We Didn't Start the Fire: Peyton Place - the Soap Opera
Created | Updated Mar 1, 2004
Though it had been a best-selling novel (Grace Metalious) and a feature film, when people talk about Peyton Place, they're almost certainly referring to the soap opera that held TV audiences in its grip in the mid-1960s. One of the first soaps to break into primetime - shown on the ABC network in the USA and ITV in the UK - its heady mix of sexual intrigue, deception and betrayal cast the mould from which evolved many other melodramas, including Dallas, Dynasty and Twin Peaks. Though initially it drew flak from critics for being morally dubious, viewers loved it - it topped the ratings in America just a month after it first launched.

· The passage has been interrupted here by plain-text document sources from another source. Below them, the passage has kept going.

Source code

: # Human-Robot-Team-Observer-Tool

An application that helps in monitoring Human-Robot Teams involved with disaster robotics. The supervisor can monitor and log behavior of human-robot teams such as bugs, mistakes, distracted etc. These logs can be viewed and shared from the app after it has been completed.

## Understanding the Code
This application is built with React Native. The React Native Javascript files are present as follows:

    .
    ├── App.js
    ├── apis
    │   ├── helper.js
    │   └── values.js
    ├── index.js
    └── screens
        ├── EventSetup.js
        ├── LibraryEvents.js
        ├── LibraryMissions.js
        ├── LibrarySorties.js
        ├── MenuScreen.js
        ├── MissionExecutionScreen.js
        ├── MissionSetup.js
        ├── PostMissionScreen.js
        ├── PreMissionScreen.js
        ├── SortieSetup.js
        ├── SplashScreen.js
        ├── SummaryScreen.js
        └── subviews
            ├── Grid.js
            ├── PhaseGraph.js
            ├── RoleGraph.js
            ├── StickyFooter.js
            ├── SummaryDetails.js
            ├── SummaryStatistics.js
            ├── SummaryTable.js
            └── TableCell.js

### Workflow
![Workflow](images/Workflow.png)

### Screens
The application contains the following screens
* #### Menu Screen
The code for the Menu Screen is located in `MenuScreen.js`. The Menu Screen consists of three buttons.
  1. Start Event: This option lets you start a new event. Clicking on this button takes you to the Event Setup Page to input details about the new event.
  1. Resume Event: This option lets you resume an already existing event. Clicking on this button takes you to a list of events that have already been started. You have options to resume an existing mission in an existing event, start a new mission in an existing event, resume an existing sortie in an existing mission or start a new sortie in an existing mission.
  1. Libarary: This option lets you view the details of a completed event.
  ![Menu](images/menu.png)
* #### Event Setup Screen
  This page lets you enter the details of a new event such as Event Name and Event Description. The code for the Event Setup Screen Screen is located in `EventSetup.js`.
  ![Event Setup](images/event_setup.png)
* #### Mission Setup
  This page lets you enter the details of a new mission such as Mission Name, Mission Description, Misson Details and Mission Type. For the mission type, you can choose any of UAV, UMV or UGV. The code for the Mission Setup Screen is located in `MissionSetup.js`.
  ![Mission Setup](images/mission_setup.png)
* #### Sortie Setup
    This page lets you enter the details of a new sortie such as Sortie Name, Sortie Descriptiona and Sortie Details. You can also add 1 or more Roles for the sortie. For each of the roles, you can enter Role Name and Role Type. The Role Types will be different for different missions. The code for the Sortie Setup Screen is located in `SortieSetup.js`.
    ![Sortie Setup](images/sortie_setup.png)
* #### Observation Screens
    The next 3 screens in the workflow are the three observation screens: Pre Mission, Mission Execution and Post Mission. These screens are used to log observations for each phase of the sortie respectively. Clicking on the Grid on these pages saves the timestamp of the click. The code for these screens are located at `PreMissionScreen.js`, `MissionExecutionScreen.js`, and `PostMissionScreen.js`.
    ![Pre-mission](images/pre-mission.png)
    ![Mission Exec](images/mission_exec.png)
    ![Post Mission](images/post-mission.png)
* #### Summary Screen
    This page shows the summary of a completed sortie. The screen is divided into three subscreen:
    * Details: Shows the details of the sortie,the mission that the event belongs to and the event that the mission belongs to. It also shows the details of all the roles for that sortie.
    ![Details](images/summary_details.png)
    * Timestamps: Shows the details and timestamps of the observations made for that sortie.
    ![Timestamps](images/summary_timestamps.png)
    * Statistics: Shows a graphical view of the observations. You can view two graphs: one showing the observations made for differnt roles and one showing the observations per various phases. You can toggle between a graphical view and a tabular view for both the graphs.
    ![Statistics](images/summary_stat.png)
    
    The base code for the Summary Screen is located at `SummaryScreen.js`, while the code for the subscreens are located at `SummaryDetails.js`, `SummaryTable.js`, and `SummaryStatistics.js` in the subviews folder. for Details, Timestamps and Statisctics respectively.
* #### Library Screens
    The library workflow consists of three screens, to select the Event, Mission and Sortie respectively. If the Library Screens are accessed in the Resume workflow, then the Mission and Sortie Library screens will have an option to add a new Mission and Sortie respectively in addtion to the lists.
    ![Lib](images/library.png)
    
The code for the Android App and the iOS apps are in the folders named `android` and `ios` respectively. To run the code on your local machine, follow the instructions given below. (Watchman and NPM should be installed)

Most soaps revolve around families, and Peyton Place was no exception. The filthy-rich Harringtons were the descendents of the Peyton family, the founders of the town. Martin Peyton (played by George Macready) was the head of the family and the wealthy owner of a large part of the town. Much of his involvement in the show came from the many power struggles in and out of the boardroom as he challenged opposition from other businessmen. Peyton's extended family included his grandson, Rodney Harrington (played by Ryan O'Neil in one of his first major TV roles). Rodney found himself in a love triangle, having been entrapped into an engagement by the scheming Betty Anderson (Barbara Parkins) while secretly in love with Allison MacKenzie (Mia Farrow), illegitimate-but-virtuous daughter of Constance MacKenzie (former 1950s film star Dorothy Malone). Though Rodney married Betty believing she was pregnant with his child, when he found out that she had miscarried long before their wedding, he abandoned her and ran away with Allison... and the melodrama continued for five years.

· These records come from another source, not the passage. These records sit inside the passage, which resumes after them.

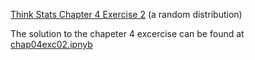 [Think Stats Chapter 4 Exercise 2](http://greenteapress.com/thinkstats2/html/thinkstats2005.html#toc41) (a random distribution)

The solution to the chapeter 4 excercise can be found at [chap04exc02.ipnyb](chap04exc02.ipynb)
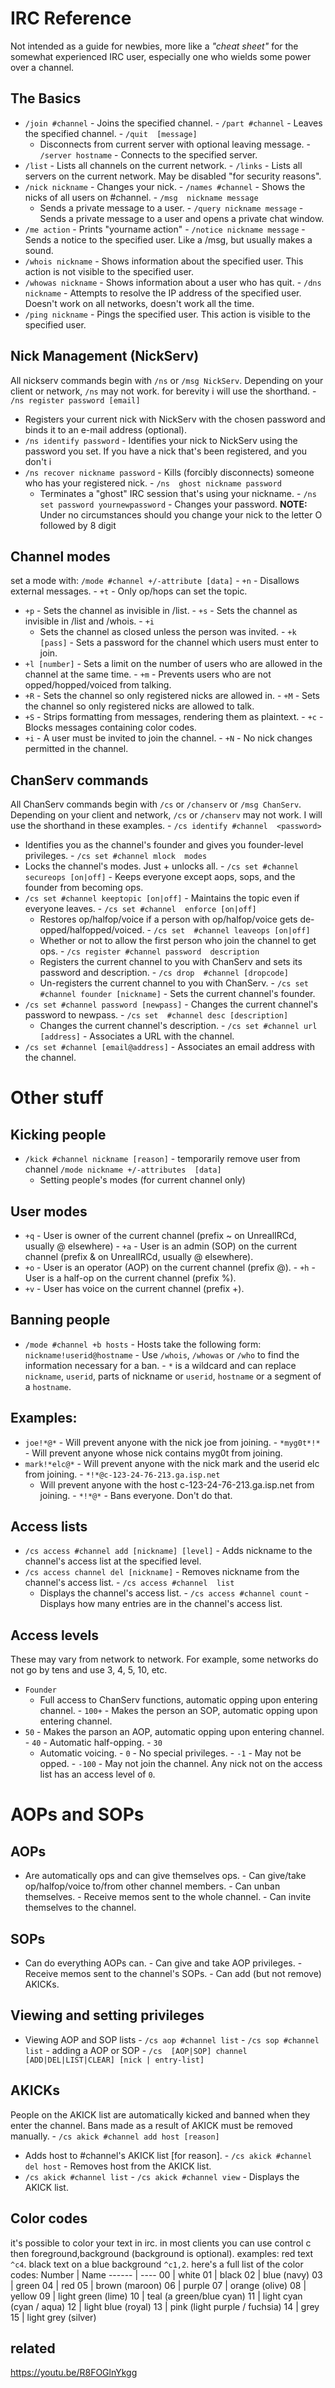# IRC Reference
Not intended as a guide for newbies, more like a _"cheat sheet"_ for the somewhat experienced IRC user, 
especially one who wields some power over a channel.
## The Basics
- `/join #channel` - Joins the specified channel. - `/part #channel` - Leaves the specified channel. - `/quit 
[message]`
  - Disconnects from current server with optional leaving message. - `/server hostname` - Connects to the 
  specified server.
- `/list` - Lists all channels on the current network. - `/links` - Lists all servers on the current network. 
  May be disabled "for security reasons".
- `/nick nickname` - Changes your nick. - `/names #channel` - Shows the nicks of all users on #channel. - `/msg 
nickname message`
  - Sends a private message to a user. - `/query nickname message` - Sends a private message to a user and 
  opens a private chat window.
- `/me action` - Prints "yourname action" - `/notice nickname message` - Sends a notice to the specified user. 
  Like a /msg, but usually makes a sound.
- `/whois nickname` - Shows information about the specified user. This action is not visible to the specified 
  user.
- `/whowas nickname` - Shows information about a user who has quit. - `/dns nickname` - Attempts to resolve the 
  IP address of the specified user. Doesn't work on all networks, doesn't work all the time.
- `/ping nickname` - Pings the specified user. This action is visible to the specified user.
## Nick Management (NickServ)
All nickserv commands begin with `/ns` or `/msg NickServ`. Depending on your client or network, `/ns` may not 
work. for berevity i will use the shorthand. - `/ns register password [email]`
  - Registers your current nick with NickServ with the chosen password and binds it to an e-mail address 
  (optional).
- `/ns identify password` - Identifies your nick to NickServ using the password you set. If you have a nick 
  that's been registered, and you don't i
- `/ns recover nickname password` - Kills (forcibly disconnects) someone who has your registered nick. - `/ns 
ghost nickname password`
  - Terminates a "ghost" IRC session that's using your nickname. - `/ns set password yournewpassword` - Changes 
  your password. **NOTE:** Under no circumstances should you change your nick to the letter O followed by 8 
  digit
## Channel modes
set a mode with: `/mode #channel +/-attribute [data]` - `+n` - Disallows external messages. - `+t` - Only 
  op/hops can set the topic.
- `+p` - Sets the channel as invisible in /list. - `+s` - Sets the channel as invisible in /list and /whois. - 
`+i`
  - Sets the channel as closed unless the person was invited. - `+k [pass]` - Sets a password for the channel 
  which users must enter to join.
- `+l [number]` - Sets a limit on the number of users who are allowed in the channel at the same time. - `+m` - 
  Prevents users who are not opped/hopped/voiced from talking.
- `+R` - Sets the channel so only registered nicks are allowed in. - `+M` - Sets the channel so only registered 
  nicks are allowed to talk.
- `+S` - Strips formatting from messages, rendering them as plaintext. - `+c` - Blocks messages containing 
  color codes.
- `+i` - A user must be invited to join the channel. - `+N` - No nick changes permitted in the channel.
## ChanServ commands
All ChanServ commands begin with `/cs` or `/chanserv` or `/msg ChanServ`. Depending on your client and network, 
`/cs` or `/chanserv` may not work. I will use the shorthand in these examples. - `/cs identify #channel 
<password>`
  - Identifies you as the channel's founder and gives you founder-level privileges. - `/cs set #channel mlock 
modes`
  - Locks the channel's modes. Just + unlocks all. - `/cs set #channel secureops [on|off]` - Keeps everyone 
  except aops, sops, and the founder from becoming ops.
- `/cs set #channel keeptopic [on|off]` - Maintains the topic even if everyone leaves. - `/cs set #channel 
enforce [on|off]`
  - Restores op/halfop/voice if a person with op/halfop/voice gets de-opped/halfopped/voiced. - `/cs set 
#channel leaveops [on|off]`
  - Whether or not to allow the first person who join the channel to get ops. - `/cs register #channel password 
description`
  - Registers the current channel to you with ChanServ and sets its password and description. - `/cs drop 
#channel [dropcode]`
  - Un-registers the current channel to you with ChanServ. - `/cs set #channel founder [nickname]` - Sets the 
  current channel's founder.
- `/cs set #channel password [newpass]` - Changes the current channel's password to newpass. - `/cs set 
#channel desc [description]`
  - Changes the current channel's description. - `/cs set #channel url [address]` - Associates a URL with the 
  channel.
- `/cs set #channel [email@address]` - Associates an email address with the channel.
# Other stuff
## Kicking people
- `/kick #channel nickname [reason]` - temporarily remove user from channel `/mode nickname +/-attributes 
[data]`
  - Setting people's modes (for current channel only)
## User modes
- `+q` - User is owner of the current channel (prefix ~ on UnrealIRCd, usually @ elsewhere) - `+a` - User is an 
  admin (SOP) on the current channel (prefix & on UnrealIRCd, usually @ elsewhere).
- `+o` - User is an operator (AOP) on the current channel (prefix @). - `+h` - User is a half-op on the current 
  channel (prefix %).
- `+v` - User has voice on the current channel (prefix +).
## Banning people
- `/mode #channel +b hosts` - Hosts take the following form: `nickname!userid@hostname` - Use `/whois`, 
`/whowas` or `/who` to find the information necessary for a ban. - `*` is a wildcard and can replace 
`nickname`, `userid`, parts of nickname or `userid`, `hostname` or a segment of a `hostname`.
## Examples:
- `joe!*@*` - Will prevent anyone with the nick joe from joining. - `*myg0t*!*` - Will prevent anyone whose 
  nick contains myg0t from joining.
- `mark!*elc@*` - Will prevent anyone with the nick mark and the userid elc from joining. - 
`*!*@c-123-24-76-213.ga.isp.net`
  - Will prevent anyone with the host c-123-24-76-213.ga.isp.net from joining. - `*!*@*` - Bans everyone. Don't 
  do that.
## Access lists
- `/cs access #channel add [nickname] [level]` - Adds nickname to the channel's access list at the specified 
  level.
- `/cs access channel del [nickname]` - Removes nickname from the channel's access list. - `/cs access #channel 
list`
  - Displays the channel's access list. - `/cs access #channel count` - Displays how many entries are in the 
  channel's access list.
## Access levels
These may vary from network to network. For example, some networks do not go by tens and use 3, 4, 5, 10, etc. 
- `Founder`
  - Full access to ChanServ functions, automatic opping upon entering channel. - `100+` - Makes the person an 
  SOP, automatic opping upon entering channel.
- `50` - Makes the parson an AOP, automatic opping upon entering channel. - `40` - Automatic half-opping. - 
`30`
  - Automatic voicing. - `0` - No special privileges. - `-1` - May not be opped. - `-100` - May not join the 
  channel.
Any nick not on the access list has an access level of `0`.
# AOPs and SOPs
## AOPs
- Are automatically ops and can give themselves ops. - Can give/take op/halfop/voice to/from other channel 
members. - Can unban themselves. - Receive memos sent to the whole channel. - Can invite themselves to the 
channel.
## SOPs
- Can do everything AOPs can. - Can give and take AOP privileges. - Receive memos sent to the channel's SOPs. - 
Can add (but not remove) AKICKs.
## Viewing and setting privileges
- Viewing AOP and SOP lists - `/cs aop #channel list` - `/cs sop #channel list` - adding a AOP or SOP - `/cs 
  [AOP|SOP] channel [ADD|DEL|LIST|CLEAR] [nick | entry-list]`
## AKICKs
People on the AKICK list are automatically kicked and banned when they enter the channel. Bans made as a result 
of AKICK must be removed manually. - `/cs akick #channel add host [reason]`
  - Adds host to #channel's AKICK list [for reason]. - `/cs akick #channel del host` - Removes host from the 
  AKICK list.
- `/cs akick #channel list` - `/cs akick #channel view` - Displays the AKICK list.
  
## Color codes
it's possible to color your text in irc. in most clients you can use control c then foreground,background 
(background is optional). examples: red text `^c4`. black text on a blue background `^c1,2`. here's a full list 
of the color codes: Number | Name ------ | ---- 00 | white 01 | black 02 | blue (navy) 03 | green 04 | red 05 | 
brown (maroon) 06 | purple 07 | orange (olive) 08 | yellow 09 | light green (lime) 10 | teal (a green/blue 
cyan) 11 | light cyan (cyan / aqua) 12 | light blue (royal) 13 | pink (light purple / fuchsia) 14 | grey 15 | 
light grey (silver)
## related
https://youtu.be/R8FOGlnYkgg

Like most soaps, popular cast members came and went. Mia Farrow's high-profile departure from the show (having abandoned her husband Andre Previn for Frank Sinatra) unsettled audiences, though her character's offscreen adventures was alluded to for many years to come (one storyline saw the arrival of a woman carrying what was claimed to be Allison's child - the story's proximity to the release of Farrow's film Rosemary's Baby was unlikely to be a coincidence). However, plenty of other actors, old and young, were keen to play a part in proceedings, including Patricia Morrow, Gena Rowlands, Leslie Nielsen, Wilfrid Hyde-White and John Kerr.
In its final years, though, changes in front and behind the cameras led to a drop-off in viewers. Too few of the original stars had stuck with the show, the schedule was changed and the show was reshaped in an attempt to capture the attentions of the lucrative youth market. When this failed, the show was given its eviction notice. After 514 episodes, Peyton Place was closed down.
There have been a number of revival attempts and TV movies in subsequent years - including one that reunited many of the original cast members and finally solved the mystery of what had happened to Mia Farrow's character all those years before. But what was once shocking and fresh seems twee and way too cosy for audiences who have grown up with HBO.